* **INFORMATION SHOWN**:

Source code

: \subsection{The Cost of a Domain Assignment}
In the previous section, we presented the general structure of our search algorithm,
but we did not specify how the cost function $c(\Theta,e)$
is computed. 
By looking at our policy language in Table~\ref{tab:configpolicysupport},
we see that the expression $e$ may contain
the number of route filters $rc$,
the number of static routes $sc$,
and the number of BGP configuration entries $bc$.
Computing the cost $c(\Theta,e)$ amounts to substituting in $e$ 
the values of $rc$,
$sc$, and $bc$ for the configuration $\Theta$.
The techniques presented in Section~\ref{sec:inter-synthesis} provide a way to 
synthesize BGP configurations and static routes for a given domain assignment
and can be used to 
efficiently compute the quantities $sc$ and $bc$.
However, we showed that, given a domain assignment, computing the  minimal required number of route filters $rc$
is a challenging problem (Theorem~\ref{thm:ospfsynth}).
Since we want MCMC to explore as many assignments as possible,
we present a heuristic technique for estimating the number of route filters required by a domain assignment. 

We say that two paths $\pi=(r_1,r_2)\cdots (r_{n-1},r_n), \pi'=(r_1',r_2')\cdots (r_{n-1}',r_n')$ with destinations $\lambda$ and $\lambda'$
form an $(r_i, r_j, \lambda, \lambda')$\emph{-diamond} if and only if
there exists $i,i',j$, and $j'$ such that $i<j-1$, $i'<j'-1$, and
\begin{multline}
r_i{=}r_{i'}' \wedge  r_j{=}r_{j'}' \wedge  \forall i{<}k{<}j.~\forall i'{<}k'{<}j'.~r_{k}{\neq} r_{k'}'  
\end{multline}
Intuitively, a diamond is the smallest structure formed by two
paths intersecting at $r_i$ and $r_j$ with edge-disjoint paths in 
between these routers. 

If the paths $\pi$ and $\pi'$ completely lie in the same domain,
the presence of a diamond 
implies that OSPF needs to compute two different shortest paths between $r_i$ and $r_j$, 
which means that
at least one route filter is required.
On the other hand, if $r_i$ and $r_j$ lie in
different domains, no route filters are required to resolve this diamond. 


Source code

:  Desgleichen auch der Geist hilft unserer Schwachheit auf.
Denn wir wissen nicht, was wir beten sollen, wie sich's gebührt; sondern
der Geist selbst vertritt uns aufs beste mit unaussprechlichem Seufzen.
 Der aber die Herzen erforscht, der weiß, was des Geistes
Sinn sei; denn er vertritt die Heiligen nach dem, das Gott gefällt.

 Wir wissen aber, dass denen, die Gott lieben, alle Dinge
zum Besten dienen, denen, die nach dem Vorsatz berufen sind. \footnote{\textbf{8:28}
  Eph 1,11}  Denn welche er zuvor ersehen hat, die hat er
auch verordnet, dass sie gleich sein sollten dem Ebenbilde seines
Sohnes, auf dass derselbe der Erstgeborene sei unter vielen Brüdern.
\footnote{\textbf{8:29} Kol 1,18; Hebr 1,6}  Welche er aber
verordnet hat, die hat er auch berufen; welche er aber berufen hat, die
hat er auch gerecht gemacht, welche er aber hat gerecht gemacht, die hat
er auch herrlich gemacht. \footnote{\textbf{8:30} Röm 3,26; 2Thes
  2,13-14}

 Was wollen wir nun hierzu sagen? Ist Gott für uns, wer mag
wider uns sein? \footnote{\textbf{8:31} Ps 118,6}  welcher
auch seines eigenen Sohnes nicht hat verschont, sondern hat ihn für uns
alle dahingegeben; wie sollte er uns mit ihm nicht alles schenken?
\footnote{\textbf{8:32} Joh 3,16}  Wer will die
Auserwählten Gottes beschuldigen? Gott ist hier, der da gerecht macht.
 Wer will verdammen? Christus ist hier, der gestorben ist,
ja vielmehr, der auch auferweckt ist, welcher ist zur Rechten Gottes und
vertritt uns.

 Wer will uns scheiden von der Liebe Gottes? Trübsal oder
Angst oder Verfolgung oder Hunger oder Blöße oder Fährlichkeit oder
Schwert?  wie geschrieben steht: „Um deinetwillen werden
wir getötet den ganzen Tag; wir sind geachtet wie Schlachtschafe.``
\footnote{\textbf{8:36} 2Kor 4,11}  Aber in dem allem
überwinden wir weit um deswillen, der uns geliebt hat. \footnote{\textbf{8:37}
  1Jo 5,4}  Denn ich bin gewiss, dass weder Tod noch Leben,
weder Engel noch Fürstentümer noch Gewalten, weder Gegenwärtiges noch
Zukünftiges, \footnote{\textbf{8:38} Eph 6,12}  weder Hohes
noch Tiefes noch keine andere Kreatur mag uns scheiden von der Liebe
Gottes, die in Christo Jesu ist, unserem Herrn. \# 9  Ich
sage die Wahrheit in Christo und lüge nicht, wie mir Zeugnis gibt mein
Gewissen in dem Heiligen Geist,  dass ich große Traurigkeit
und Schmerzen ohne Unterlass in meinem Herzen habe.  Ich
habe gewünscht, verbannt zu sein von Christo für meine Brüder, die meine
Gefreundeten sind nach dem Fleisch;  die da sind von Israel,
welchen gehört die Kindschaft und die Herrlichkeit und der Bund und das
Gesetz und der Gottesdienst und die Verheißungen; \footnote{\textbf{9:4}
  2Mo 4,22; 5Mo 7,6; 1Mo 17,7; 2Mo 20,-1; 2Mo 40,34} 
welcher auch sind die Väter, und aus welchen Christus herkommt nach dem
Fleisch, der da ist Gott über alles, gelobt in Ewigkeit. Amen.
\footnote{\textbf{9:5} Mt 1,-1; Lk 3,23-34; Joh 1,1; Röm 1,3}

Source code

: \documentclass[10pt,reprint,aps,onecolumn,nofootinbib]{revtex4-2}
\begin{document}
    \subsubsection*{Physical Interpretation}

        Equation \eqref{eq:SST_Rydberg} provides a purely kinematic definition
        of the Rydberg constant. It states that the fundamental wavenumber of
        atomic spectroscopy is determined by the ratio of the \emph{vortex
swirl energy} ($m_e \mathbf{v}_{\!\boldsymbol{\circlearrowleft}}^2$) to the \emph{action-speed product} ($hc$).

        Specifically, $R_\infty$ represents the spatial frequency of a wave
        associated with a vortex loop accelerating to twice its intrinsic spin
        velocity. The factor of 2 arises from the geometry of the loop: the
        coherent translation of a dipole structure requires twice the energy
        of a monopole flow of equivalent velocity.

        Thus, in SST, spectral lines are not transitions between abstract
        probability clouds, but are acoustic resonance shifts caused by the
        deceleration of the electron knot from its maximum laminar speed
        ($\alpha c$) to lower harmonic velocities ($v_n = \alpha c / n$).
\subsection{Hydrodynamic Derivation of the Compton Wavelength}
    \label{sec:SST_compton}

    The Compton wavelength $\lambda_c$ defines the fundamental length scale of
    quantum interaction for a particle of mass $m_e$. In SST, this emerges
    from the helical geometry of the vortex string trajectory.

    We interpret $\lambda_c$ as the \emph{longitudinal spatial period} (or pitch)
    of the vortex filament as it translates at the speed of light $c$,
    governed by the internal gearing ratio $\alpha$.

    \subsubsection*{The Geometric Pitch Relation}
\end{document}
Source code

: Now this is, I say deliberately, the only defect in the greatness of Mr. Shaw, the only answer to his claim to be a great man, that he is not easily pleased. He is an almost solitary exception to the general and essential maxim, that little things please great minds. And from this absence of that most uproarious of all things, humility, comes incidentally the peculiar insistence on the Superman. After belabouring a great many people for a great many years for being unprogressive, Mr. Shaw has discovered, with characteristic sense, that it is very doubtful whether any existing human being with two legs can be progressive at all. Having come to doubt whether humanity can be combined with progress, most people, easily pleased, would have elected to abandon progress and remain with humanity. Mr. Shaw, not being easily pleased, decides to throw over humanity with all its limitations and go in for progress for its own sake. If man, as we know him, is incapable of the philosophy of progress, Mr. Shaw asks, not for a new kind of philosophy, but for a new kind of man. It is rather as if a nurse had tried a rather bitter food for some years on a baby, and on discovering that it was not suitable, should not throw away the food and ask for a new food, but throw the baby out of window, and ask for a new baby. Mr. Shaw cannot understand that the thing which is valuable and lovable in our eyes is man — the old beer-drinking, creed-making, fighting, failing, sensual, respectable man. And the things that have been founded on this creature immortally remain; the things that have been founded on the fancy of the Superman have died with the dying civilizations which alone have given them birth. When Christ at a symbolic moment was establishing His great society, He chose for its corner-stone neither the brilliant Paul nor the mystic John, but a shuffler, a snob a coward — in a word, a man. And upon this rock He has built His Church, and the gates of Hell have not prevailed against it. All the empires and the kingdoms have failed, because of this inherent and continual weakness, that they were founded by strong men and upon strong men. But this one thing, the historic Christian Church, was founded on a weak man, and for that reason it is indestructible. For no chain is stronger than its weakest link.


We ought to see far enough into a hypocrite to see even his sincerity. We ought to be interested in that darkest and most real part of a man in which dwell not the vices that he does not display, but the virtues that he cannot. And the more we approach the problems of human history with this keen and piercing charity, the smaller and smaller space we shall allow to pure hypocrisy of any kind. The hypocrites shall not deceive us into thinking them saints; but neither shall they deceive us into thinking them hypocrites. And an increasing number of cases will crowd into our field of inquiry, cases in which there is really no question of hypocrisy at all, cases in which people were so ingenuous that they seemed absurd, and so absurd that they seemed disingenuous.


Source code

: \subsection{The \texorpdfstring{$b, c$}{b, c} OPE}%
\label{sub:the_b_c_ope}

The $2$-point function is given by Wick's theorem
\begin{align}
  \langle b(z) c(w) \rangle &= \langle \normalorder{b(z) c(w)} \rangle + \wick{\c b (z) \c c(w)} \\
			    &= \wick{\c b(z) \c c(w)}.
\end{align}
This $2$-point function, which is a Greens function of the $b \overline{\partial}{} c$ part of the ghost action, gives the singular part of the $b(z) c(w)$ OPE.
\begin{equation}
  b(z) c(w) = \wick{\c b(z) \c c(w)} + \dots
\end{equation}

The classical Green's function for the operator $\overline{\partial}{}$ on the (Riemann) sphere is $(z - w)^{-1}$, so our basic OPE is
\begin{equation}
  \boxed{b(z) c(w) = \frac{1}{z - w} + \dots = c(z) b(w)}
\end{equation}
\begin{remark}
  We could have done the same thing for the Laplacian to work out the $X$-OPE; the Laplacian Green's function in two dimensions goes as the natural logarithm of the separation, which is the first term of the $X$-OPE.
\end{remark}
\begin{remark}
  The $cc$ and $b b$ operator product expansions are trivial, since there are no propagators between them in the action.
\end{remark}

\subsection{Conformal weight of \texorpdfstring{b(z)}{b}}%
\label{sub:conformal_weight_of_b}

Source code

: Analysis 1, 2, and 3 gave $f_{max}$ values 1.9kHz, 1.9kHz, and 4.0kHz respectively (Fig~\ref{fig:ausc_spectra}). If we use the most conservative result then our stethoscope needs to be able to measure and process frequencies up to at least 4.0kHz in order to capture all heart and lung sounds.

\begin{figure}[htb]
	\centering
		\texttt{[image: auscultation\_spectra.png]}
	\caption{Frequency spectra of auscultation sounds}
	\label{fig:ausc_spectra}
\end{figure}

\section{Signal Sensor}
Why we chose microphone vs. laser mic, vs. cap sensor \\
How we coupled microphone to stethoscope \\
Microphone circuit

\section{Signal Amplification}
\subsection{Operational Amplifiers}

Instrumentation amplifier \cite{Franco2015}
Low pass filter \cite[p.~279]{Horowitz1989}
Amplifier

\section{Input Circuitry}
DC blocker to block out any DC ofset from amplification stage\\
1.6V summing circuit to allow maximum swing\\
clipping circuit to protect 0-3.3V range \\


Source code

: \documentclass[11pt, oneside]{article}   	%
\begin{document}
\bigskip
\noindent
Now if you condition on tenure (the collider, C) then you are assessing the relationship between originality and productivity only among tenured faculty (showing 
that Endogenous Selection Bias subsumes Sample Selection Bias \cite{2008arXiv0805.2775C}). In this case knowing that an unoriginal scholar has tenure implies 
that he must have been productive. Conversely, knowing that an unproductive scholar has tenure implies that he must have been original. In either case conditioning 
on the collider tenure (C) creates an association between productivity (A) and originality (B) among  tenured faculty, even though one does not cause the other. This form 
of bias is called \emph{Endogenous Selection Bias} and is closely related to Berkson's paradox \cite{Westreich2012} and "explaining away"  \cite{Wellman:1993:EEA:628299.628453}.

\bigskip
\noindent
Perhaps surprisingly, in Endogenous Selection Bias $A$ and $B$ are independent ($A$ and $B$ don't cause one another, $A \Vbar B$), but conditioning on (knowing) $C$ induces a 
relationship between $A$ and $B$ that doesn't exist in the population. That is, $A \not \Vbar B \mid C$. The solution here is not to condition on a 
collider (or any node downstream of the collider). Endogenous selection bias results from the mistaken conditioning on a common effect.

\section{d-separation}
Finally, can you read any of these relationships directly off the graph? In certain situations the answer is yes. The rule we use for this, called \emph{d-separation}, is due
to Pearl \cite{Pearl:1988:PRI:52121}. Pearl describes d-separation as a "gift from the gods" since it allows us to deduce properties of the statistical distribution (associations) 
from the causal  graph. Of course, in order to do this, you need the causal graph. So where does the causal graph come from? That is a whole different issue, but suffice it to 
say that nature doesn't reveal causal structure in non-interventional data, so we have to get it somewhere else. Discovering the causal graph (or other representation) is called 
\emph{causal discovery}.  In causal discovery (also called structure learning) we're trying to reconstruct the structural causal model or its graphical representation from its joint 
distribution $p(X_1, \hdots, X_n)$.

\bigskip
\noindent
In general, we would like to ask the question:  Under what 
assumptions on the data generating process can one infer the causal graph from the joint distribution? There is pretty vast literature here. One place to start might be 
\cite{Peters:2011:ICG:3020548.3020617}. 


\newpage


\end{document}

* **EXERCISE DIRECTIONS**: The response must repeat exactly the lines from the top of the material through the line containing "The techniques presented", both included, with no other output.

* **SOLVED PROBLEM**:
Source code

: \subsection{The Cost of a Domain Assignment}
In the previous section, we presented the general structure of our search algorithm,
but we did not specify how the cost function $c(\Theta,e)$
is computed. 
By looking at our policy language in Table~\ref{tab:configpolicysupport},
we see that the expression $e$ may contain
the number of route filters $rc$,
the number of static routes $sc$,
and the number of BGP configuration entries $bc$.
Computing the cost $c(\Theta,e)$ amounts to substituting in $e$ 
the values of $rc$,
$sc$, and $bc$ for the configuration $\Theta$.
The techniques presented in Section~\ref{sec:inter-synthesis} provide a way to 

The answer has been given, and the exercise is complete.